The hegemony of one sovereign currency is proving to be a single point of failure to the global monetary system, which is a pressing issue that must be addressed.

How should we solve this problem?

When a certain country’s sovereign currency is no longer the benchmark of global trading and business, it will significantly reduce the risk of the country’s monetary mechanism affecting the world economic system, thus enhancing crisis management. Therefore, a multinational, or super-sovereign currency could work as the basis of a new global monetary system to resolve existing issues.

Such a currency could overcome the inherent risk of a sovereign currency and make it possible to regulate global liquidity. The failure of the global monetary system is caused by imbalances across different economies. A super-sovereign currency could help to eliminate the root cause of this imbalanced system that arose from the hegemony of one sovereign currency over others.

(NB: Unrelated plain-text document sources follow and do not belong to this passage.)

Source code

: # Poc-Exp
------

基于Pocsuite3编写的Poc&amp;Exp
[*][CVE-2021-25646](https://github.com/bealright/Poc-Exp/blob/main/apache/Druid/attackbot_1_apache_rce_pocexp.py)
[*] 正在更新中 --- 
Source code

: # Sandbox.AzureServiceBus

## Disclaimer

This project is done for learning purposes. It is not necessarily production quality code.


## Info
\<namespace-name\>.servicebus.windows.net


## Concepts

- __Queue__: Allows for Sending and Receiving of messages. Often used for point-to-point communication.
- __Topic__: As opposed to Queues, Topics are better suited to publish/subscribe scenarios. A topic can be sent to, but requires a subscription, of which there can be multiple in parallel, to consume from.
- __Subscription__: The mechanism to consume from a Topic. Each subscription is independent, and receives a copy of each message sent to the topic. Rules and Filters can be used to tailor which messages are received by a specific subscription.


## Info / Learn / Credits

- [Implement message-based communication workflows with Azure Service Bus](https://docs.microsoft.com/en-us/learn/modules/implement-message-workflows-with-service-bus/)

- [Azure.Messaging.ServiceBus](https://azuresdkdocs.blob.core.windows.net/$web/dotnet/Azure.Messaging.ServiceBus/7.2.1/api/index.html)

There have been attempts to create a super-sovereign currency in the past. John Maynard Keynes proposed the idea of a supranational currency, “Bancor,” in the 1940s. The International Monetary Fund floated the so-called Special Drawing Rights in the wake of the 2008 global financial crisis. However, considering the current global political and economic landscape, it would be difficult for different countries to reach a consensus about a global super-sovereign currency.

The next super-sovereign currency could be digital

In the cryptocurrency industry, proponents highlight the benefits of cryptocurrency’s decentralized and transparent nature, and reckon the same logic can be applied to the global monetary system. Digital currency such as Bitcoin (BTC) could potentially be a super-sovereign currency. In 2010, Bitcoin pioneer Hal Finney predicted that Bitcoin will become a reserve currency of banks. Bitcoin’s fixed supply precludes a central bank from increasing the supply of a fiat currency, which can result in inflation. The token, however, is quite volatile, which undermines its potential as a super-sovereign currency.

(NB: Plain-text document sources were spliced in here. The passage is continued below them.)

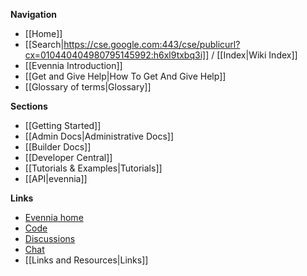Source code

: 
**Navigation**

- [[Home]]
- [[Search|https://cse.google.com:443/cse/publicurl?cx=010440404980795145992:h6xl9txbq3i]] / [[Index|Wiki Index]]
- [[Evennia Introduction]]
- [[Get and Give Help|How To Get And Give Help]]
- [[Glossary of terms|Glossary]]

**Sections**

- [[Getting Started]]
- [[Admin Docs|Administrative Docs]]
- [[Builder Docs]]
- [[Developer Central]]
- [[Tutorials & Examples|Tutorials]]
- [[API|evennia]]

**Links**

- [Evennia home](http://www.evennia.com/)
- [Code](https://github.com/evennia/evennia)
- [Discussions](https://groups.google.com/forum/#!forum/evennia)
- [Chat](http://webchat.freenode.net/?channels=evennia&uio=MT1mYWxzZSY5PXRydWUmMTE9MTk1JjEyPXRydWUbb)
- [[Links and Resources|Links]]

More interestingly, it seems that more countries are also entering this competition. Recently, state-owned Chinese banks began conducting internal tests with the People’s Bank of China’s central bank digital currency, DCEP. The currency is a 100% state-backed reserve fund and a digitized version of Chinese yuan banknotes and coins. The PBoC will first transfer DCEP to banks and other financial institutions, which will then distribute the digital currency to the public.

DCEP is designed to replace the nation’s current reserve money, facilitating the monetary policy process of the Chinese government. The circulation of this digital currency will be much more efficient across the country and the globe than any fiat.

At the same time, the Federal Reserve is considering the idea of digital payments and issuing its own digital currency, as well as conducting research and experimentation related to distributed ledger technology and their potential use case for digital currencies, including the potential for a central bank digital currency.

The failure of the global economy, with its imbalances and inequality, gave rise to nationalism. Now, we must consider one truly global currency that can maintain the post-crisis order, be it Libra, DCEP or another.